Streaming applications employ different processing logic at various data pipeline stages, adapting to each phase's specific requirements and constraints. They aggregate, filter, and enrich data streams, passing results to subsequent stages for further processing or storage. Streaming apps often operate in resource-constrained environments, requiring efficient utilization of computing power, memory, and network bandwidth.

The architectural landscape of stream processing can be elastic and distributed, potentially spanning multiple regions and geographies. This distributed nature allows scalability, fault tolerance, and the ability to process data closer to its source or where it's most relevant. Stream apps must maintain resilience when network inconsistencies occur and adapt to varying data volumes and velocities. 
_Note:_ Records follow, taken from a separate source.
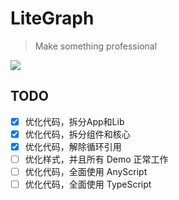# LiteGraph

> Make something professional

[![](https://static.gausszhou.top/data/image/project/litegraph.png)](https://gausszhou.github.io/litegraph/)

## TODO

- [x] 优化代码，拆分App和Lib
- [x] 优化代码，拆分组件和核心
- [x] 优化代码，解除循环引用
- [ ] 优化样式，并且所有 Demo 正常工作
- [ ] 优化代码，全面使用 AnyScript
- [ ] 优化代码，全面使用 TypeScript
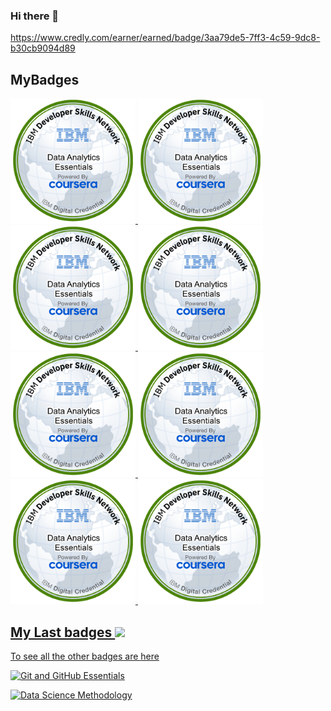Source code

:### Hi there 👋

<!--
**onuryus/onuryus** is a ✨ _special_ ✨ repository because its `README.md` (this file) appears on your GitHub profile.

Here are some ideas to get you started:

- 🔭 I’m currently working on ...
- 🌱 I’m currently learning ...
- 👯 I’m looking to collaborate on ...
- 🤔 I’m looking for help with ...
- 💬 Ask me about ...
- 📫 How to reach me: ...
- 😄 Pronouns: ...
- ⚡ Fun fact: ...
-->

https://www.credly.com/earner/earned/badge/3aa79de5-7ff3-4c59-9dc8-b30cb9094d89
## MyBadges
<a href="https://www.credly.com/earner/earned/badge/3aa79de5-7ff3-4c59-9dc8-b30cb9094d89" target="_blank">
  <img width=200 height=200 src="Data_Analytics_Essentials.png" alt="Data_Analytics_Essentials.png">

<a href="https://www.credly.com/earner/earned/badge/3aa79de5-7ff3-4c59-9dc8-b30cb9094d89" target="_blank">
  <img width=200 height=200 src="Data_Analytics_Essentials.png" alt="Data_Analytics_Essentials.png">

<a href="https://www.credly.com/earner/earned/badge/3aa79de5-7ff3-4c59-9dc8-b30cb9094d89" target="_blank">
  <img width=200 height=200 src="Data_Analytics_Essentials.png" alt="Data_Analytics_Essentials.png">

<a href="https://www.credly.com/earner/earned/badge/3aa79de5-7ff3-4c59-9dc8-b30cb9094d89" target="_blank">
  <img width=200 height=200 src="Data_Analytics_Essentials.png" alt="Data_Analytics_Essentials.png">

<a href="https://www.credly.com/earner/earned/badge/3aa79de5-7ff3-4c59-9dc8-b30cb9094d89" target="_blank">
  <img width=200 height=200 src="Data_Analytics_Essentials.png" alt="Data_Analytics_Essentials.png">

<a href="https://www.credly.com/earner/earned/badge/3aa79de5-7ff3-4c59-9dc8-b30cb9094d89" target="_blank">
  <img width=200 height=200 src="Data_Analytics_Essentials.png" alt="Data_Analytics_Essentials.png">


<a href="https://www.credly.com/earner/earned/badge/3aa79de5-7ff3-4c59-9dc8-b30cb9094d89" target="_blank">
  <img width=200 height=200 src="Data_Analytics_Essentials.png" alt="Data_Analytics_Essentials.png">

<a href="https://www.credly.com/earner/earned/badge/3aa79de5-7ff3-4c59-9dc8-b30cb9094d89" target="_blank">
  <img width=200 height=200 src="Data_Analytics_Essentials.png" alt="Data_Analytics_Essentials.png">



<h2> My Last badges <img src = "https://media.giphy.com/media/3orifgYbnsq43eFsdO/giphy.gif" width="50"> </h2>

To see all the other badges are [here](https://www.credly.com/users/haci-aslan-onur-iscil/badges)


<!--START_SECTION:badges-->
[![Git and GitHub Essentials](https://images.credly.com/size/680x680/images/23859131-d0ff-4f44-900f-bac86165b941/image.png)](https://www.credly.com/badges/289b04f8-4b80-49fd-a6f2-8187c9e63101/public_url "Git and GitHub Essentials")


[![Data Science Methodology](https://images.credly.com/size/680x680/images/46defa53-a922-47bd-94ea-b43488f5cd8a/Data_Science_Methodology_Foundational.png)](https://www.credly.com/badges/1ca30a59-cbe3-4360-8639-a23b7f0efc98/public_url "Data Science Methodology")

<!--END_SECTION:badges-->


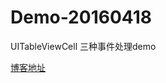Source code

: # Demo-20160418
UITableViewCell 三种事件处理demo  

[博客地址](http://corz.info/yi-ge-ios7de-bugyin-fa-de-guan-yu-cellde-shi-jian-chu-li/)
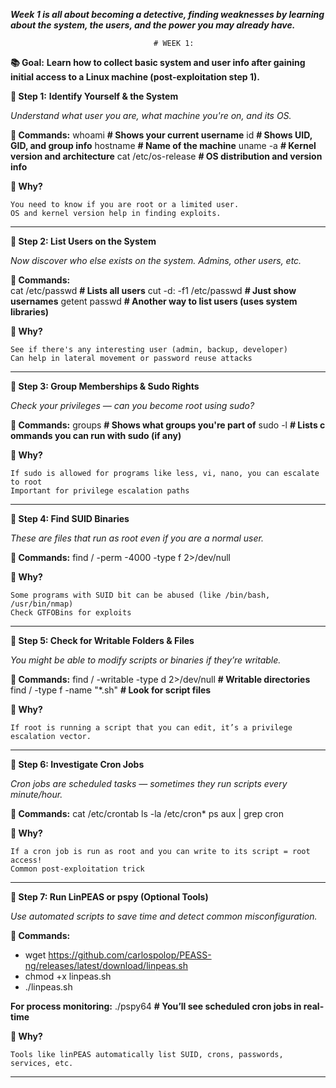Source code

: _**Week 1 is all about becoming a detective, finding weaknesses by learning about the system, the users, and the power you may already have.**_

                                    # WEEK 1:

**📚 Goal:** **Learn how to collect basic system and user info after gaining initial access to a Linux machine (post-exploitation step 1).**

**🔹 Step 1:** **Identify Yourself & the System**

   _Understand what user you are, what machine you're on, and its OS._

   **🔧 Commands:**
whoami                  **# Shows your current username**
id                      **# Shows UID, GID, and group info**
hostname                **# Name of the machine**
uname -a                **# Kernel version and architecture**
cat /etc/os-release     **# OS distribution and version info**

**🧠 Why?**

    You need to know if you are root or a limited user.
    OS and kernel version help in finding exploits.
___________________________________________________________________________________________
**🔹 Step 2: List Users on the System**
   
  _Now discover who else exists on the system. Admins, other users, etc._

  **🔧 Commands:**  
cat /etc/passwd          **# Lists all users**
cut -d: -f1 /etc/passwd  **# Just show usernames**
getent passwd            **# Another way to list users (uses system libraries)**

**🧠 Why?**

    See if there's any interesting user (admin, backup, developer)
    Can help in lateral movement or password reuse attacks
___________________________________________________________________________________________
**🔹 Step 3: Group Memberships & Sudo Rights**

  _Check your privileges — can you become root using sudo?_

   **🔧 Commands:**
groups      **# Shows what groups you're part of**
sudo -l     **# Lists c ommands you can run with sudo (if any)**

**🧠 Why?**

    If sudo is allowed for programs like less, vi, nano, you can escalate to root
    Important for privilege escalation paths
___________________________________________________________________________________________
**🔹 Step 4: Find SUID Binaries**

  _These are files that run as root even if you are a normal user._

  **🔧 Commands:**
find / -perm -4000 -type f 2>/dev/null

**🧠 Why?**

    Some programs with SUID bit can be abused (like /bin/bash, /usr/bin/nmap)
    Check GTFOBins for exploits
___________________________________________________________________________________________
**🔹 Step 5: Check for Writable Folders & Files**

  _You might be able to modify scripts or binaries if they’re writable._

 **🔧 Commands:**
find / -writable -type d 2>/dev/null    **# Writable directories**
find / -type f -name "*.sh"             **# Look for script files**

**🧠 Why?**

    If root is running a script that you can edit, it’s a privilege escalation vector.
___________________________________________________________________________________________
**🔹 Step 6: Investigate Cron Jobs**

  _Cron jobs are scheduled tasks — sometimes they run scripts every minute/hour._

 **🔧 Commands:**
cat /etc/crontab
ls -la /etc/cron*
ps aux | grep cron

**🧠 Why?**

    If a cron job is run as root and you can write to its script = root access!
    Common post-exploitation trick
___________________________________________________________________________________________
**🔹 Step 7: Run LinPEAS or pspy (Optional Tools)**

   _Use automated scripts to save time and detect common misconfiguration._

 **🔧 Commands:**
- wget https://github.com/carlospolop/PEASS-ng/releases/latest/download/linpeas.sh
- chmod +x linpeas.sh
- ./linpeas.sh

 **For process monitoring:**
./pspy64       **# You’ll see scheduled cron jobs in real-time**

**🧠 Why?**

    Tools like linPEAS automatically list SUID, crons, passwords, services, etc.
___________________________________________________________________________________________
Key properties of streaming apps

Stream apps possess distinct characteristics that enable real-time data processing and analysis.

Continuous processing
Stream apps operate on data as it arrives. They process unbounded datasets without a predetermined end.
Low latency
These applications provide near-real-time results. They minimize the delay between data ingestion and output generation.
Scalable architecture
Stream apps can handle varying data volumes. They scale horizontally to accommodate increased load or data throughput.
Fault tolerance
These systems are designed for reliability. They can recover from failures without data loss or significant processing delays.
Stateful operations
Stream apps maintain context across data items. They can perform complex aggregations and pattern matching over time windows.
Event-time processing
These applications effectively handle out-of-order events. They can process data based on when events occurred rather than when they were received.

Akka components

  1. The reference data view is maintained separately, providing reference data for the streaming flow.
  2. The input topic consumer component processes incoming topic messages. Messages are filtered, enriched with data queried from the reference data view, and then transformed into commands forwarded to the stream data entity.
  3. The stream data entity processes and persists the commands, which trigger entity state changes.
  4. The final publish stream data consumer processes the stream data entity state changes and transforms them into messages posted to an output topic.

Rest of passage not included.